Records shown below:
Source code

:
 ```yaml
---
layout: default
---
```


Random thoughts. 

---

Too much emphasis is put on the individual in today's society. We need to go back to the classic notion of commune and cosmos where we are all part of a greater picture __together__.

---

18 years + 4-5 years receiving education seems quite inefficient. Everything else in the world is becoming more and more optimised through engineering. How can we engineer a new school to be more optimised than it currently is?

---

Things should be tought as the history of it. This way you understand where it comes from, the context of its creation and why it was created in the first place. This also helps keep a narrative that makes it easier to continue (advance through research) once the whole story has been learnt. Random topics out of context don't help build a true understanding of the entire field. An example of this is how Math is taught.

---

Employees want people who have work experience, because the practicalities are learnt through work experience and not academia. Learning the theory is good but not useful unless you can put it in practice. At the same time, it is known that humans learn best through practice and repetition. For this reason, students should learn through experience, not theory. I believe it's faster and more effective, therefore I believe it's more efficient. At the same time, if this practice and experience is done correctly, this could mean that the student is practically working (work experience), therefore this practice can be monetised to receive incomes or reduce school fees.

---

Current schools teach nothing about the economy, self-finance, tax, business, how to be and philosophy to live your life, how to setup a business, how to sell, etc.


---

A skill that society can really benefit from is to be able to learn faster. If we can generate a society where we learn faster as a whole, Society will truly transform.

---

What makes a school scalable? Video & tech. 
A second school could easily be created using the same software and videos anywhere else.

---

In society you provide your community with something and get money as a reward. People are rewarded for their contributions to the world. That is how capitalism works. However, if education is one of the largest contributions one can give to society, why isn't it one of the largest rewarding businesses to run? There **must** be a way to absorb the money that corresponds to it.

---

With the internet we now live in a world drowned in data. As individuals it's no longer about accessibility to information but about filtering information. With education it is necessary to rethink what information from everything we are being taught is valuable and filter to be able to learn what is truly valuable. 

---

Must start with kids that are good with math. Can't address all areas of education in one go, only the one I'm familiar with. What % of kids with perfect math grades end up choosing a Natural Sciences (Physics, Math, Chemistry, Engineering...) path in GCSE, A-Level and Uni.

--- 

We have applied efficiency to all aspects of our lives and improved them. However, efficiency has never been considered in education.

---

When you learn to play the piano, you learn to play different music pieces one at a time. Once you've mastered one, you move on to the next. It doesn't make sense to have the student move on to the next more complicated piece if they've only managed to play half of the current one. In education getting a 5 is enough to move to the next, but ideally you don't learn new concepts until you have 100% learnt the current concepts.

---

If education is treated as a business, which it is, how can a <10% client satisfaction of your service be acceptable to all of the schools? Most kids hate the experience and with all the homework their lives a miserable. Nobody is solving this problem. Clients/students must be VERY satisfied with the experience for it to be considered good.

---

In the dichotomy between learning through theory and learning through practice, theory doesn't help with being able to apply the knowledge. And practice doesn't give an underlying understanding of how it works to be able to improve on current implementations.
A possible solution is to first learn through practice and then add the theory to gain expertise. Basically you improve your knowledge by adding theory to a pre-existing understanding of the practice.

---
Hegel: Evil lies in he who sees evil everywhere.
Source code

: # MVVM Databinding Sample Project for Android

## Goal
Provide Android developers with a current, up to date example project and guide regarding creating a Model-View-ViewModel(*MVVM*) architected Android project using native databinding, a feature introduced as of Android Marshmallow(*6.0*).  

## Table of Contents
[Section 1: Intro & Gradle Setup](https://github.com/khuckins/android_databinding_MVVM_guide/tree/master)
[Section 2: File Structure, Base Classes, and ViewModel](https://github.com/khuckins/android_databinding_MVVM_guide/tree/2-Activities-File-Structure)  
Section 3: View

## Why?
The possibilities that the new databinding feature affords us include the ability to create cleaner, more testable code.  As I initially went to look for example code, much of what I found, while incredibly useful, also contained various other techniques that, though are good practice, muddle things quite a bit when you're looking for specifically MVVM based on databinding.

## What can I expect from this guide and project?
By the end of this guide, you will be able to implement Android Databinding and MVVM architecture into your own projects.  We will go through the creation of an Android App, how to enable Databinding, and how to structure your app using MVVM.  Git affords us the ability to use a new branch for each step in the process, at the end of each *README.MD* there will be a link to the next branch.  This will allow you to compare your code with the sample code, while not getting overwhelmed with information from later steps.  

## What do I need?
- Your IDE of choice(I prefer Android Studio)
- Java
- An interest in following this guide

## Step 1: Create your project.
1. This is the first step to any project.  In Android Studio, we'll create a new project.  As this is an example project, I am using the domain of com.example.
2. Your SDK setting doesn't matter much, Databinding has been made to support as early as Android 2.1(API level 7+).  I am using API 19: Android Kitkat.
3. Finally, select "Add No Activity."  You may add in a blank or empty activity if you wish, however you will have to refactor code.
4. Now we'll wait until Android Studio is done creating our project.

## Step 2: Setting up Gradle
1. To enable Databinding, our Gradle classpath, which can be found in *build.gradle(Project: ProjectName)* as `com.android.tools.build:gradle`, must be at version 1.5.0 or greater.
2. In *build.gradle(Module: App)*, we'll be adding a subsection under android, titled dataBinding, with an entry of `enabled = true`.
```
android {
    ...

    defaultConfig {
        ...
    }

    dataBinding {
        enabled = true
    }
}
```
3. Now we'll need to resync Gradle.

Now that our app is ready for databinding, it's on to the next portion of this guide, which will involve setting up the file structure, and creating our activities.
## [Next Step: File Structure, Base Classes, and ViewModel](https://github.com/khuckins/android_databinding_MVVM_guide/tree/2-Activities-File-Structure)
End of Records shown.
## Your instructions
In how many lines of the records does the string "Math" occur? Answer with the number alone.

## Final answer
2